Scan the listing below. Copy each line that contains "System".

____

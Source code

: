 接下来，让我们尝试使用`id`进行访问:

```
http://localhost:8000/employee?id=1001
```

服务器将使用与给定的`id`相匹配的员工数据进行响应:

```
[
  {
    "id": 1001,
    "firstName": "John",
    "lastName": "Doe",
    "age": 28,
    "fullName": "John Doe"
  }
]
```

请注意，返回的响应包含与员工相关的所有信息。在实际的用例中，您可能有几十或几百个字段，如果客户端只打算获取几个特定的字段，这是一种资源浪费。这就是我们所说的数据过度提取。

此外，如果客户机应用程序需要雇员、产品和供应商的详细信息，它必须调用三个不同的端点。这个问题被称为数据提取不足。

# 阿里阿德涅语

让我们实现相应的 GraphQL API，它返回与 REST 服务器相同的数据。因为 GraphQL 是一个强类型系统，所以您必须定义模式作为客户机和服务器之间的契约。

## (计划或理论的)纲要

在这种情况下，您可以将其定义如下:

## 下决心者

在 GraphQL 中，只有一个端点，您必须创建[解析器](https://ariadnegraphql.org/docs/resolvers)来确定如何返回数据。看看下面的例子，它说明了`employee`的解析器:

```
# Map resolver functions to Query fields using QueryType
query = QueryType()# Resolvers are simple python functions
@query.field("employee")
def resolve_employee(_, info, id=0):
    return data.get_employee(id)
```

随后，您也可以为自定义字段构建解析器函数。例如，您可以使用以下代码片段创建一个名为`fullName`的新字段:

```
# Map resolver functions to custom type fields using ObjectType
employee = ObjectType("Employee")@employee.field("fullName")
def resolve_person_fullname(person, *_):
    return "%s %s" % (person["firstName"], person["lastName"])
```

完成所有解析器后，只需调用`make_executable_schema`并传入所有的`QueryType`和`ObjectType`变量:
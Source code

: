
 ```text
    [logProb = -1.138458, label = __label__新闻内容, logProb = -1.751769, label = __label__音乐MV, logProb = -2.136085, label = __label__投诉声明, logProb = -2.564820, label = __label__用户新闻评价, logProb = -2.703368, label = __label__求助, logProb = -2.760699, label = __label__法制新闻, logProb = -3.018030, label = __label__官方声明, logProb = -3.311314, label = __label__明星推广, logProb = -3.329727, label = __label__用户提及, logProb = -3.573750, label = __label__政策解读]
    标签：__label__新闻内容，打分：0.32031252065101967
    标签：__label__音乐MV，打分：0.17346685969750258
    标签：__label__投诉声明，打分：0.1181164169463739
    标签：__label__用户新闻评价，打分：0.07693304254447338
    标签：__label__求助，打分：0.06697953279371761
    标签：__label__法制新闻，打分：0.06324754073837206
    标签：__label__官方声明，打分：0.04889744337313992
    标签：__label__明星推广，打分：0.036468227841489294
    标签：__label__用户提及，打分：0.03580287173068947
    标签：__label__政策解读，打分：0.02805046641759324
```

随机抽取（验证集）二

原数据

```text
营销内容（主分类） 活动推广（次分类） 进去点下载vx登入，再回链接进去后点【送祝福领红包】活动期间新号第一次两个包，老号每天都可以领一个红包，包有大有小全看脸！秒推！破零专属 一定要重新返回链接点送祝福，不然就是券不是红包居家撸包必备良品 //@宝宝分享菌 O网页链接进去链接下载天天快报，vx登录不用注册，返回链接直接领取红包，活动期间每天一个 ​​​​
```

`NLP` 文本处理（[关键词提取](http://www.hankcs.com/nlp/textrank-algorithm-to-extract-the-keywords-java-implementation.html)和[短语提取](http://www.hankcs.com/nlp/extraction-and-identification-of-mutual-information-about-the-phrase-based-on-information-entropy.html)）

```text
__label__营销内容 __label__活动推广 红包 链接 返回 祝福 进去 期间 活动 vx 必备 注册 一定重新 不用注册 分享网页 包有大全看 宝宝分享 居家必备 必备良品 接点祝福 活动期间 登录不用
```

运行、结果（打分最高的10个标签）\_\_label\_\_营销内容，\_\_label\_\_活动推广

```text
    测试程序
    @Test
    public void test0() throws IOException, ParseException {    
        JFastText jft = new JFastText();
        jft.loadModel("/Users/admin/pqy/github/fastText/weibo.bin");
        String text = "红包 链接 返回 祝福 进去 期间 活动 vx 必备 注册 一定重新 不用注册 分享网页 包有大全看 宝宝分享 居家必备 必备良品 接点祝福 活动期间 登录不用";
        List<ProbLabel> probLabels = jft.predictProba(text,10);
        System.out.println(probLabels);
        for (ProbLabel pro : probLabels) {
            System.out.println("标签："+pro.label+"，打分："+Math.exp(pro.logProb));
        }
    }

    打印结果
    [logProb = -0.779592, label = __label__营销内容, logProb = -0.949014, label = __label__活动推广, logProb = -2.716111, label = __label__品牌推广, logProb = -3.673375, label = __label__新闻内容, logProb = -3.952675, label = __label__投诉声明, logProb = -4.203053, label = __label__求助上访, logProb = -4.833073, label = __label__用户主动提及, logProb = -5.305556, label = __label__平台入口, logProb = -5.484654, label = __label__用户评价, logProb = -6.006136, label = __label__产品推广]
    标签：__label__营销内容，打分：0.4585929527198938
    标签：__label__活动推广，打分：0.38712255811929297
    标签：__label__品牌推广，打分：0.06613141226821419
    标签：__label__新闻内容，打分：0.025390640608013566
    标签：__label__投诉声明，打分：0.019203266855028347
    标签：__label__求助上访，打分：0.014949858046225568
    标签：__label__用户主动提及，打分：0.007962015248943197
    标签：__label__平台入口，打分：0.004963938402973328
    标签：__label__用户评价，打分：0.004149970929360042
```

____

_Exercise result:_
        System.out.println(probLabels);
            System.out.println("标签："+pro.label+"，打分："+Math.exp(pro.logProb));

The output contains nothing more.